Your ESL classroom is a place where control can quickly be flipped, a teacher has to stay vigilant in making sure that this balance is not disturbed too much. We have brought you many articles about what you should be doing in your ESL class, but we haven’t covered what you should not do in your ESL class. This article explores the big no no’s every teacher should be aware of.

confusedDoing the right things as far as classroom management and lesson planning can make a huge difference in how your classes go. But it’s just as important to make sure you don’t make any of these ESL teaching mistakes.

Lose your cool

Kids can be really good at pushing your buttons. It can be remarkable the ability they have to get under your skin even knowing only a little bit of your language. And if you are able to eavesdrop on and understand their conversations in their native language, it can leave you ready to start screaming at someone.

But the most powerful tool you have in your classroom management arsenal is your ability to keep your cool. Let your students know that they can get to you, that with the right comments they can leave you seething, yelling, and arbitrarily throwing out discipline, and you let them know that they have the ability to control you in class instead of vice versa.

So take a few deep breaths, thicken up your skin, and remind yourself it’s just kids being kids.

Teach to the advanced students

In every ESL class, you will have a variety of skill levels. When you ask a question, chances are there will be one or two students who are always ready with the right answer. Especially when you are pressed for time and want to move things along, it can be very easy to fall into the trap of only calling on those students.

While it can make you feel great to hear the right answers – or at least the expected answers – to your questions, chances are you are leaving quite a few students in the dark. Some students will need a little more time or coaxing to understand your questions, some students zone out very easily and need to be redirected back to the lesson, and some students know the answer but are too shy to raise their hands.

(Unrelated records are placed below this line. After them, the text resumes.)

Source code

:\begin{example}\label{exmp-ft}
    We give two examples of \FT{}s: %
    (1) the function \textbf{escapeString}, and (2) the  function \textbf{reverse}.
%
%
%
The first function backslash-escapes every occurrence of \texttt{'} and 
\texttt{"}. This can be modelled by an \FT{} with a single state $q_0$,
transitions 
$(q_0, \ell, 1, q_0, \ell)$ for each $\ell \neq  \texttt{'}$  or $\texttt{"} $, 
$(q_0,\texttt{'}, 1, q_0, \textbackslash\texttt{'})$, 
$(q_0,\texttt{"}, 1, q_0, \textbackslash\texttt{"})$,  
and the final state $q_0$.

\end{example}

While it may make some of your students impatient and may be difficult for you, it’s important to slow down your lessons, call on students who don’t usually answer, and make sure that you give all of the students in your class enough time, space, and coaxing to understand your lessons.

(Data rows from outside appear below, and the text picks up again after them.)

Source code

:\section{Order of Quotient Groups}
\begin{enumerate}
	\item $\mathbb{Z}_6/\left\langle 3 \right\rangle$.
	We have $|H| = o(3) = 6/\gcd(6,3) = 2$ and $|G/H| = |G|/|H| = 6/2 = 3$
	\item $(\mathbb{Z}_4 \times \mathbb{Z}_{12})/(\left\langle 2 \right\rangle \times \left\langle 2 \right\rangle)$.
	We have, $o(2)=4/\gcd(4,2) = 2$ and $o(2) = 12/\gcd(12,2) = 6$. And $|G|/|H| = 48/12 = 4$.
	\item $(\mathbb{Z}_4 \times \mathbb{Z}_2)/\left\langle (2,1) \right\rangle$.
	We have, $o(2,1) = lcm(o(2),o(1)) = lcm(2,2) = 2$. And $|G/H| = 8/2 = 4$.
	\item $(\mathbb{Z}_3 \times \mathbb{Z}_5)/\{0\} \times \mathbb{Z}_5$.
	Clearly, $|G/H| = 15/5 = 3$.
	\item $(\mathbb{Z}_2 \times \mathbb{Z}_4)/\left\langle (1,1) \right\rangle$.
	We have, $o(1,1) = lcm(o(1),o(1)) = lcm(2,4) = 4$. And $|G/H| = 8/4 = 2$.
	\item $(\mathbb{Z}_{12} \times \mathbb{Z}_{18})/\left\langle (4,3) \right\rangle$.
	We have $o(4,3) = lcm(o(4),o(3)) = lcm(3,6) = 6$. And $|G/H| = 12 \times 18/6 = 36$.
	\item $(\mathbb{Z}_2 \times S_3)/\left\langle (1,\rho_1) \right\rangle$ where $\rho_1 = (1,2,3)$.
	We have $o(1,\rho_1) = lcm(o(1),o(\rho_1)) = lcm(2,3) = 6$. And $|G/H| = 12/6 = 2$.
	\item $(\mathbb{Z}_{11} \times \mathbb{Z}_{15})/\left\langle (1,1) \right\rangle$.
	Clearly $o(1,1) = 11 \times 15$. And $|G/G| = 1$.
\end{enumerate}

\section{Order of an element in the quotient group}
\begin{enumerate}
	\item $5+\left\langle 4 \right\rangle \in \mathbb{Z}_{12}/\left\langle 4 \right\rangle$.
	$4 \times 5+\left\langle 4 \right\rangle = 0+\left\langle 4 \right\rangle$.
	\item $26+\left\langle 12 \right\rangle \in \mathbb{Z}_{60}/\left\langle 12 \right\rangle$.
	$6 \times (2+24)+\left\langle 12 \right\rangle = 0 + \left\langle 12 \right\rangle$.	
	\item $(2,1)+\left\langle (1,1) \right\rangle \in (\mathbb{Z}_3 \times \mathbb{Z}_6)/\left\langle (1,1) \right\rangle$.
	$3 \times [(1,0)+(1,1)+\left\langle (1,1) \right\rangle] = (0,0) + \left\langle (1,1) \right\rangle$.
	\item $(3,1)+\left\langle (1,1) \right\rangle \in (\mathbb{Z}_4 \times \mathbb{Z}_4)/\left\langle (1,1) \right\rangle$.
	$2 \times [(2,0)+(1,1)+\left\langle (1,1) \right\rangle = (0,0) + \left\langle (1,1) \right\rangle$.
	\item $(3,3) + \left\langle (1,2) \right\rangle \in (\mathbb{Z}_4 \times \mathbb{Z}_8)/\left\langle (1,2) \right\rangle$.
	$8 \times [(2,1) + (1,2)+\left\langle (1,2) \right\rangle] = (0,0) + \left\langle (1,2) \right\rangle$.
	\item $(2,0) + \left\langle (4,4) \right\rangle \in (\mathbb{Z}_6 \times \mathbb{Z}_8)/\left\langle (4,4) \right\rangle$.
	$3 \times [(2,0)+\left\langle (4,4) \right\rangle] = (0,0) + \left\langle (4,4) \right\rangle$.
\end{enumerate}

Ignore minor discipline problems

Okay, so out of the corner of your eye you caught little Jimmy tossing an eraser at little Susie. No one seems hurt or upset, it wasn’t a huge disruption, you’re in the flow of your lesson, and the last thing you want to do is stop to address it.

But if you let it slide, you’re telling the students that they can get away with breaking the rules if they find the right time and situations. And that’s a guarantee that somewhere down the line, they are going to try to push it again.

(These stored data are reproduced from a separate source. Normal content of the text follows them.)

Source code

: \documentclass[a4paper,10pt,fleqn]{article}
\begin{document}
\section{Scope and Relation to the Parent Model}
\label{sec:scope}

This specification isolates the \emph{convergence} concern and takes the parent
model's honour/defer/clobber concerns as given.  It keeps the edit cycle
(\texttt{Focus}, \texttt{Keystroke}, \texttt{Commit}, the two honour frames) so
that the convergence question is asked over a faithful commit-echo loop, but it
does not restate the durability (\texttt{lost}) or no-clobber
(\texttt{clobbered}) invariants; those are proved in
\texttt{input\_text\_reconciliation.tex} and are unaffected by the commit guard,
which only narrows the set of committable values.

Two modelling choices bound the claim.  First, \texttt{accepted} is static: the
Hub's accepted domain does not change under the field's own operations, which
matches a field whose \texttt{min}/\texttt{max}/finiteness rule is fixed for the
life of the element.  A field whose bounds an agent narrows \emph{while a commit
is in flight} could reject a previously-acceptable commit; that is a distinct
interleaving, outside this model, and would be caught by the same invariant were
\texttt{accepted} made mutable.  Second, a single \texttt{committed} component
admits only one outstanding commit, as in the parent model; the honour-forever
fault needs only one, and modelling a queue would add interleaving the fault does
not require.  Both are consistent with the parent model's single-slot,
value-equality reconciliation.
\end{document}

The students on the receiving end of any throwing, hitting, or name-calling are also getting the message that their teacher isn’t always going to protect them from small slights, so how can they trust you to protect them from big ones?

Make sure your students know that they can’t get away with breaking the rules at all, even on a small scale, and it will go a huge way to prevent escalating discipline problems in the future.

Sometimes, all it takes is interjecting a few words into your lesson to tell Jimmy that if he does it again he’s going to have to sit in the corner for a while, and sometimes you have to stop to address it in a major way. No matter what, don’t sacrifice your long-term classroom management for the easy path right now

Argue with students

Some students seem destined to be lawyers; they will try to convince you they didn’t just eat an eraser even though you were looking right at them while they did it, or provide you with a detailed interpretation of how a rule doesn’t say they can’t stick gum under their desk so they technically didn’t do anything wrong.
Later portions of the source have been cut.